[Listed entries Boundary: Start]
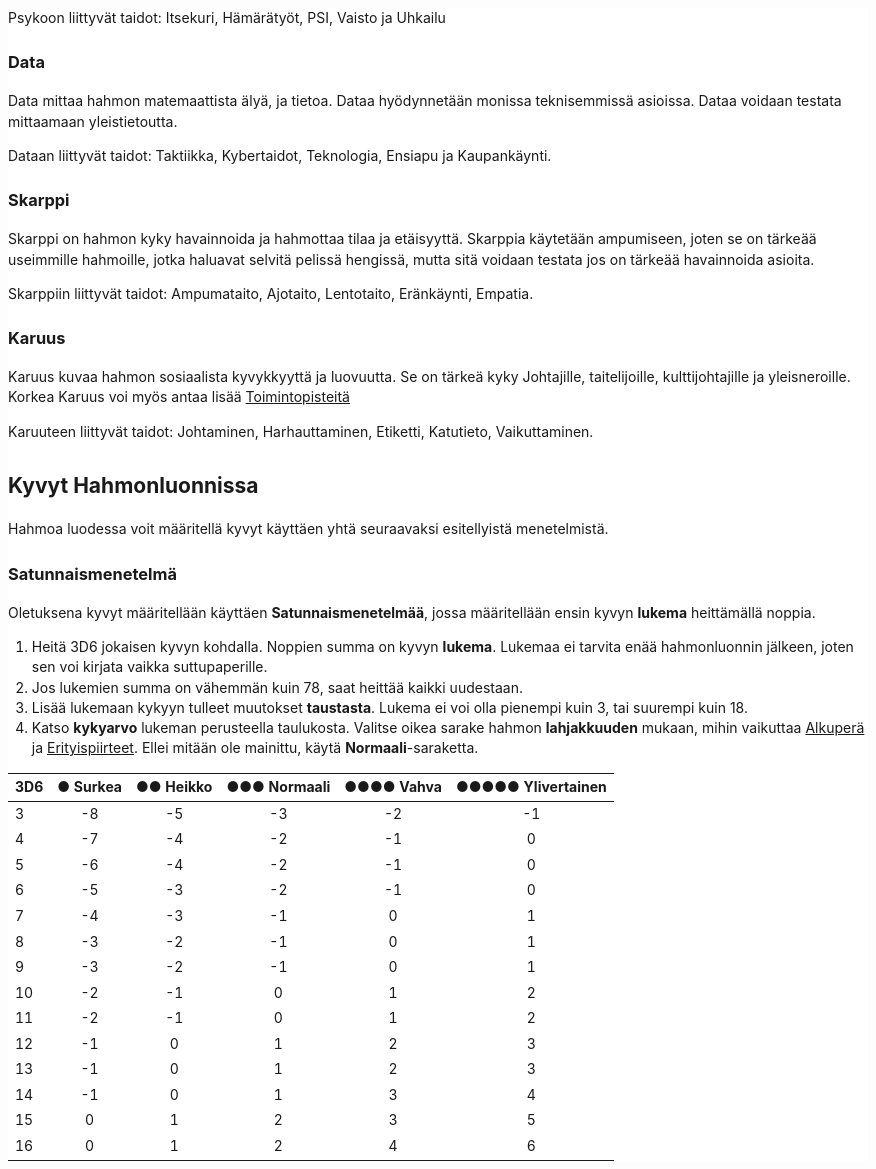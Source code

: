 Psykoon liittyvät taidot: Itsekuri, Hämärätyöt, PSI, Vaisto ja Uhkailu

### Data
Data mittaa hahmon matemaattista älyä, ja tietoa. Dataa hyödynnetään monissa teknisemmissä asioissa. Dataa voidaan testata mittaamaan yleistietoutta.

Dataan liittyvät taidot: Taktiikka, Kybertaidot, Teknologia, Ensiapu ja Kaupankäynti.

### Skarppi
Skarppi on hahmon kyky havainnoida ja hahmottaa tilaa ja etäisyyttä. Skarppia käytetään ampumiseen, joten se on tärkeää useimmille hahmoille, jotka haluavat selvitä pelissä hengissä, mutta sitä voidaan testata jos on tärkeää havainnoida asioita.

Skarppiin liittyvät taidot: Ampumataito, Ajotaito, Lentotaito, Eränkäynti, Empatia.

### Karuus
Karuus kuvaa hahmon sosiaalista kyvykkyyttä ja luovuutta. Se on tärkeä kyky Johtajille, taitelijoille, kulttijohtajille ja yleisneroille. Korkea Karuus voi myös antaa lisää [Toimintopisteitä](./Statistiikka.md#Toimintopisteet)

Karuuteen liittyvät taidot: Johtaminen, Harhauttaminen, Etiketti, Katutieto, Vaikuttaminen.

## Kyvyt Hahmonluonnissa
Hahmoa luodessa voit määritellä kyvyt käyttäen yhtä seuraavaksi esitellyistä menetelmistä.

### Satunnaismenetelmä

Oletuksena kyvyt määritellään käyttäen **Satunnaismenetelmää**, jossa määritellään ensin kyvyn **lukema** heittämällä noppia.

1. Heitä 3D6 jokaisen kyvyn kohdalla. Noppien summa on kyvyn **lukema**. Lukemaa ei tarvita enää hahmonluonnin jälkeen, joten sen voi kirjata vaikka suttupaperille.
2. Jos lukemien summa on vähemmän kuin 78, saat heittää kaikki uudestaan.
3. Lisää lukemaan kykyyn tulleet muutokset **taustasta**. Lukema ei voi olla pienempi kuin 3, tai suurempi kuin 18.
4. Katso **kykyarvo** lukeman perusteella taulukosta. Valitse oikea sarake hahmon **lahjakkuuden** mukaan, mihin vaikuttaa [Alkuperä](./Alkupera.md) ja [Erityispiirteet](./Erityispiirteet.md). Ellei mitään ole mainittu, käytä **Normaali**-saraketta.

| 3D6 | ● Surkea | ●● Heikko | ●●● Normaali | ●●●● Vahva | ●●●●● Ylivertainen |
| --- |:--------:|:---------:|:------------:|:----------:|:------------------:|
| 3   |    -8    |    -5     |      -3      |     -2     |         -1         | 
| 4   |    -7    |    -4     |      -2      |     -1     |         0          |
| 5   |    -6    |    -4     |      -2      |     -1     |         0          |
| 6   |    -5    |    -3     |      -2      |     -1     |         0          |
| 7   |    -4    |    -3     |      -1      |     0      |         1          |
| 8   |    -3    |    -2     |      -1      |     0      |         1          |
| 9   |    -3    |    -2     |      -1      |     0      |         1          |
| 10  |    -2    |    -1     |      0       |     1      |         2          |
| 11  |    -2    |    -1     |      0       |     1      |         2          |
| 12  |    -1    |     0     |      1       |     2      |         3          |
| 13  |    -1    |     0     |      1       |     2      |         3          |
| 14  |    -1    |     0     |      1       |     3      |         4          |
| 15  |    0     |     1     |      2       |     3      |         5          |
| 16  |    0     |     1     |      2       |     4      |         6          |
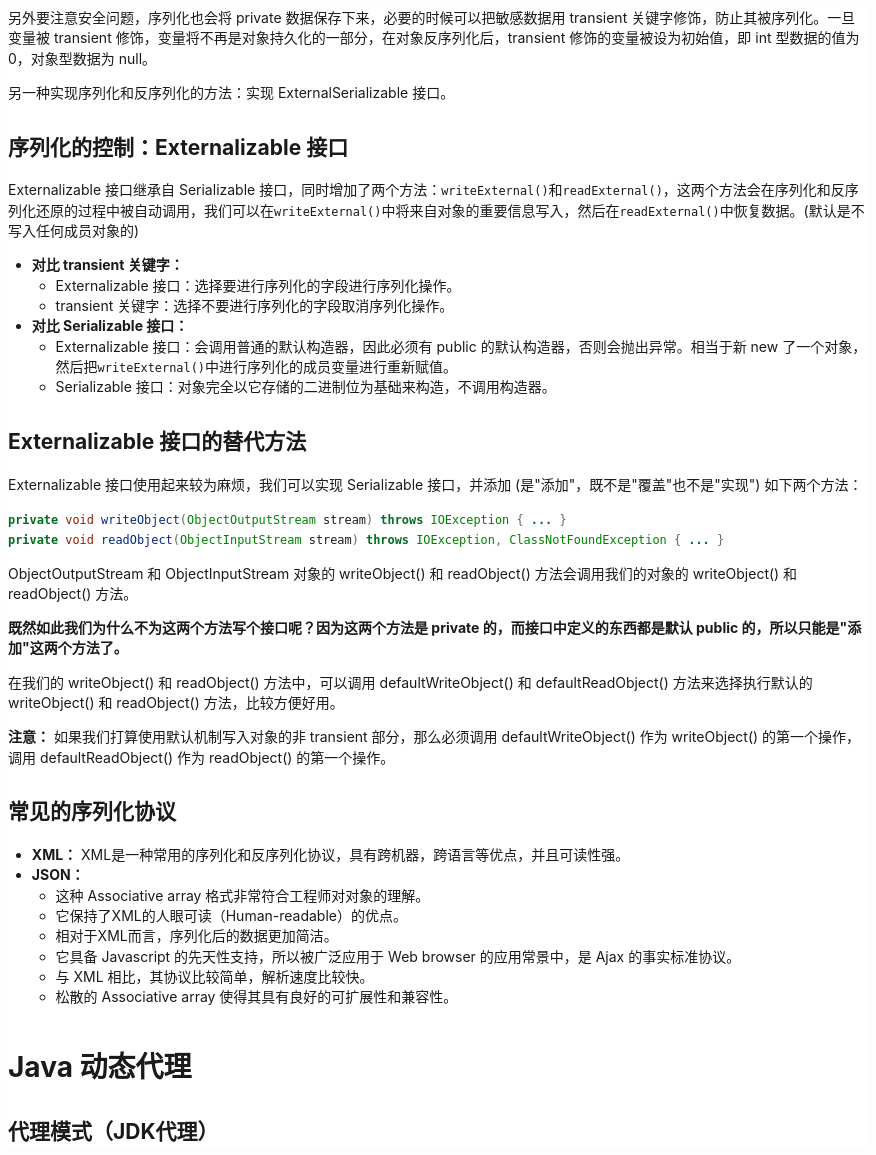 另外要注意安全问题，序列化也会将 private 数据保存下来，必要的时候可以把敏感数据用 transient 关键字修饰，防止其被序列化。一旦变量被 transient 修饰，变量将不再是对象持久化的一部分，在对象反序列化后，transient 修饰的变量被设为初始值，即 int 型数据的值为 0，对象型数据为 null。

另一种实现序列化和反序列化的方法：实现 ExternalSerializable 接口。

## 序列化的控制：Externalizable 接口

Externalizable 接口继承自 Serializable 接口，同时增加了两个方法：`writeExternal()`和`readExternal()`，这两个方法会在序列化和反序列化还原的过程中被自动调用，我们可以在`writeExternal()`中将来自对象的重要信息写入，然后在`readExternal()`中恢复数据。(默认是不写入任何成员对象的)

*   **对比 transient 关键字：**
    *   Externalizable 接口：选择要进行序列化的字段进行序列化操作。
    *   transient 关键字：选择不要进行序列化的字段取消序列化操作。
*   **对比 Serializable 接口：**
    *   Externalizable 接口：会调用普通的默认构造器，因此必须有 public 的默认构造器，否则会抛出异常。相当于新 new 了一个对象，然后把`writeExternal()`中进行序列化的成员变量进行重新赋值。
    *   Serializable 接口：对象完全以它存储的二进制位为基础来构造，不调用构造器。

## Externalizable 接口的替代方法

Externalizable 接口使用起来较为麻烦，我们可以实现 Serializable 接口，并添加 (是"添加"，既不是"覆盖"也不是"实现") 如下两个方法：

```java
private void writeObject(ObjectOutputStream stream) throws IOException { ... }
private void readObject(ObjectInputStream stream) throws IOException, ClassNotFoundException { ... }
```

ObjectOutputStream 和 ObjectInputStream 对象的 writeObject() 和 readObject() 方法会调用我们的对象的 writeObject() 和 readObject() 方法。

**既然如此我们为什么不为这两个方法写个接口呢？因为这两个方法是 private 的，而接口中定义的东西都是默认 public 的，所以只能是"添加"这两个方法了。**

在我们的 writeObject() 和 readObject() 方法中，可以调用 defaultWriteObject() 和 defaultReadObject() 方法来选择执行默认的 writeObject() 和 readObject() 方法，比较方便好用。

**注意：** 如果我们打算使用默认机制写入对象的非 transient 部分，那么必须调用 defaultWriteObject() 作为 writeObject() 的第一个操作，调用 defaultReadObject() 作为 readObject() 的第一个操作。

## 常见的序列化协议

*   **XML：** XML是一种常用的序列化和反序列化协议，具有跨机器，跨语言等优点，并且可读性强。
*   **JSON：**
    *   这种 Associative array 格式非常符合工程师对对象的理解。
    *   它保持了XML的人眼可读（Human-readable）的优点。
    *   相对于XML而言，序列化后的数据更加简洁。
    *   它具备 Javascript 的先天性支持，所以被广泛应用于 Web browser 的应用常景中，是 Ajax 的事实标准协议。
    *   与 XML 相比，其协议比较简单，解析速度比较快。
    *   松散的 Associative array 使得其具有良好的可扩展性和兼容性。

# Java 动态代理

## 代理模式（JDK代理）
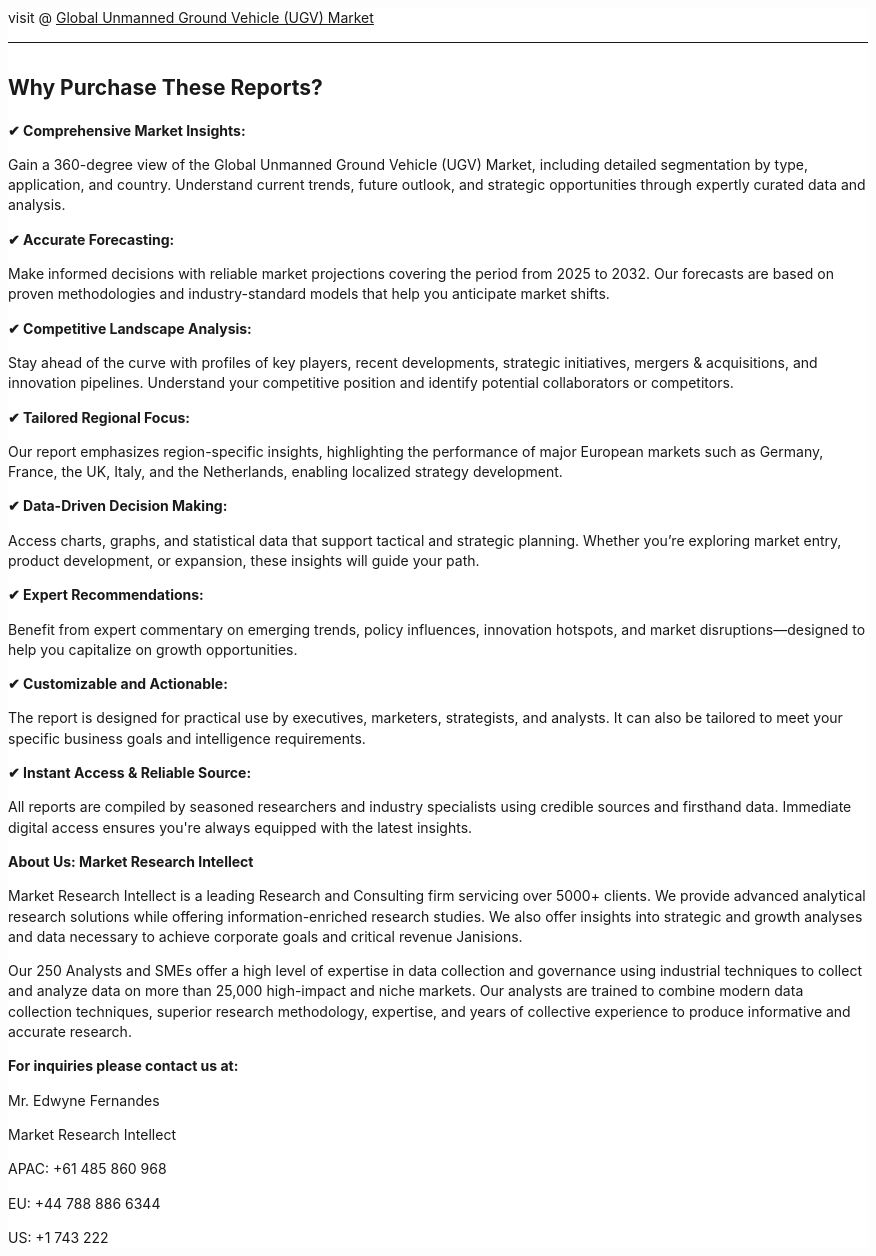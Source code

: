 visit&nbsp;@</strong>&nbsp;</span><span class="font-[700]"><a href="https://www.marketresearchintellect.com/product/global-unmanned-ground-vehicle-ugv-market/?utm_source=Linkedin&utm_medium=019" target="_blank" data-tracking-control-name="article-ssr-frontend-pulse_little-text-block" data-tracking-will-navigate="" data-test-link="">Global Unmanned Ground Vehicle (UGV) Market</a></span></p></blockquote><hr /><h2>Why Purchase These Reports?</h2><p><strong>✔ Comprehensive Market Insights:</strong></p><p>Gain a 360-degree view of the Global Unmanned Ground Vehicle (UGV) Market, including detailed segmentation by type, application, and country. Understand current trends, future outlook, and strategic opportunities through expertly curated data and analysis.</p><p><strong>✔ Accurate Forecasting:</strong></p><p>Make informed decisions with reliable market projections covering the period from 2025 to 2032. Our forecasts are based on proven methodologies and industry-standard models that help you anticipate market shifts.</p><p><strong>✔ Competitive Landscape Analysis:</strong></p><p>Stay ahead of the curve with profiles of key players, recent developments, strategic initiatives, mergers &amp; acquisitions, and innovation pipelines. Understand your competitive position and identify potential collaborators or competitors.</p><p><strong>✔ Tailored Regional Focus:</strong></p><p>Our report emphasizes region-specific insights, highlighting the performance of major European markets such as Germany, France, the UK, Italy, and the Netherlands, enabling localized strategy development.</p><p><strong>✔ Data-Driven Decision Making:</strong></p><p>Access charts, graphs, and statistical data that support tactical and strategic planning. Whether you&rsquo;re exploring market entry, product development, or expansion, these insights will guide your path.</p><p><strong>✔ Expert Recommendations:</strong></p><p>Benefit from expert commentary on emerging trends, policy influences, innovation hotspots, and market disruptions&mdash;designed to help you capitalize on growth opportunities.</p><p><strong>✔ Customizable and Actionable:</strong></p><p>The report is designed for practical use by executives, marketers, strategists, and analysts. It can also be tailored to meet your specific business goals and intelligence requirements.</p><p><strong>✔ Instant Access &amp; Reliable Source:</strong></p><p>All reports are compiled by seasoned researchers and industry specialists using credible sources and firsthand data. Immediate digital access ensures you're always equipped with the latest insights.</p><p><strong><span class="font-[700]">About Us: Market Research Intellect</span></strong></p><p><span class="">Market Research Intellect is a leading Research and Consulting firm servicing over 5000+ clients. We provide advanced analytical research solutions while offering information-enriched research studies.&nbsp;</span>We also offer insights into strategic and growth analyses and data necessary to achieve corporate goals and critical revenue Janisions.</p><p><span class="">Our 250 Analysts and SMEs offer a high level of expertise in data collection and governance using industrial techniques to collect and analyze data on more than 25,000 high-impact and niche markets. Our analysts are trained to combine modern data collection techniques, superior research methodology, expertise, and years of collective experience to produce informative and accurate research.</span></p><p><strong>For inquiries please contact us at:</strong></p><p>Mr. Edwyne Fernandes</p><p>Market Research Intellect</p><p>APAC: +61 485 860 968</p><p>EU: +44 788 886 6344</p><p>US: +1 743 222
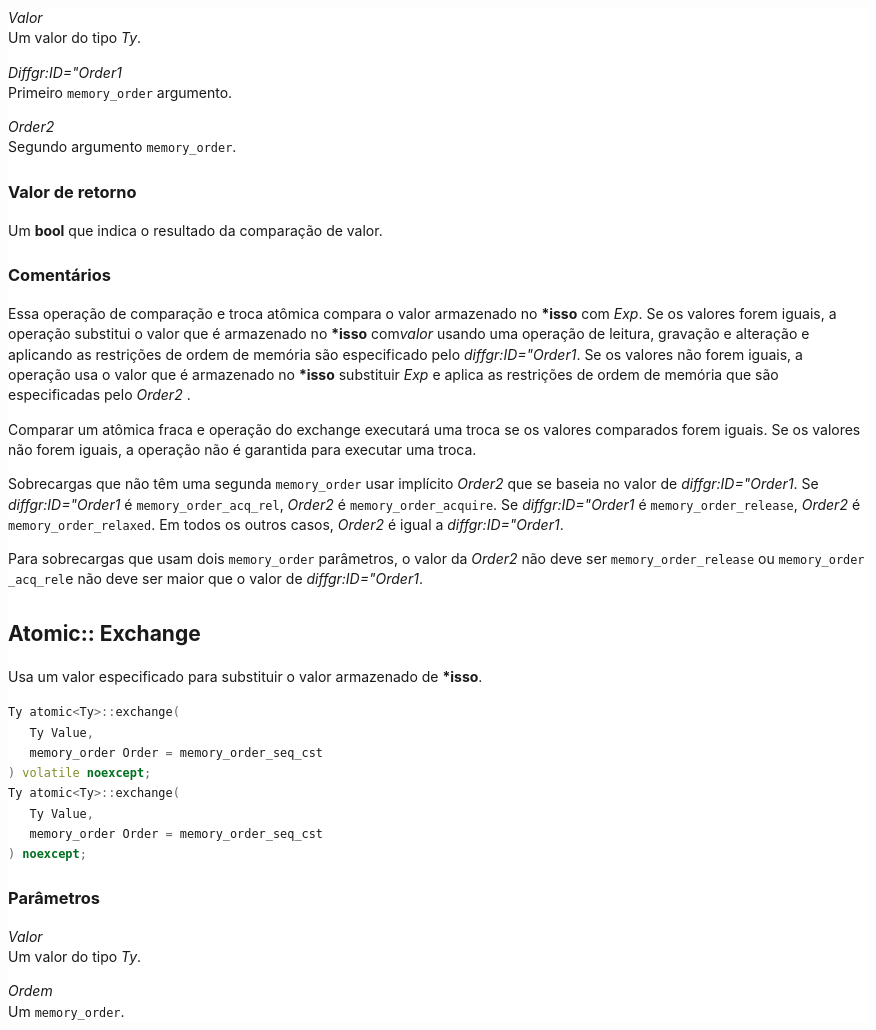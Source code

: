 *Valor*<br/>
Um valor do tipo *Ty*.

*Diffgr:ID="Order1*<br/>
Primeiro `memory_order` argumento.

*Order2*<br/>
Segundo argumento `memory_order`.

### <a name="return-value"></a>Valor de retorno

Um **bool** que indica o resultado da comparação de valor.

### <a name="remarks"></a>Comentários

Essa operação de comparação e troca atômica compara o valor armazenado no  **\*isso** com *Exp*. Se os valores forem iguais, a operação substitui o valor que é armazenado no  **\*isso** com*valor* usando uma operação de leitura, gravação e alteração e aplicando as restrições de ordem de memória são especificado pelo *diffgr:ID="Order1*. Se os valores não forem iguais, a operação usa o valor que é armazenado no  **\*isso** substituir *Exp* e aplica as restrições de ordem de memória que são especificadas pelo *Order2* .

Comparar um atômica fraca e operação do exchange executará uma troca se os valores comparados forem iguais. Se os valores não forem iguais, a operação não é garantida para executar uma troca.

Sobrecargas que não têm uma segunda `memory_order` usar implícito *Order2* que se baseia no valor de *diffgr:ID="Order1*. Se *diffgr:ID="Order1* é `memory_order_acq_rel`, *Order2* é `memory_order_acquire`. Se *diffgr:ID="Order1* é `memory_order_release`, *Order2* é `memory_order_relaxed`. Em todos os outros casos, *Order2* é igual a *diffgr:ID="Order1*.

Para sobrecargas que usam dois `memory_order` parâmetros, o valor da *Order2* não deve ser `memory_order_release` ou `memory_order_acq_rel`e não deve ser maior que o valor de *diffgr:ID="Order1*.

## <a name="exchange"></a> Atomic:: Exchange

Usa um valor especificado para substituir o valor armazenado de  **\*isso**.

```cpp
Ty atomic<Ty>::exchange(
   Ty Value,
   memory_order Order = memory_order_seq_cst
) volatile noexcept;
Ty atomic<Ty>::exchange(
   Ty Value,
   memory_order Order = memory_order_seq_cst
) noexcept;
```

### <a name="parameters"></a>Parâmetros

*Valor*<br/>
Um valor do tipo *Ty*.

*Ordem*<br/>
Um `memory_order`.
[Listed entries Boundary: End]
- _Work instruction_: The lines holding the word "Associative" are the answer. Find them in the entries and copy them.

- _Problem solution_:
    *   这种 Associative array 格式非常符合工程师对对象的理解。
    *   松散的 Associative array 使得其具有良好的可扩展性和兼容性。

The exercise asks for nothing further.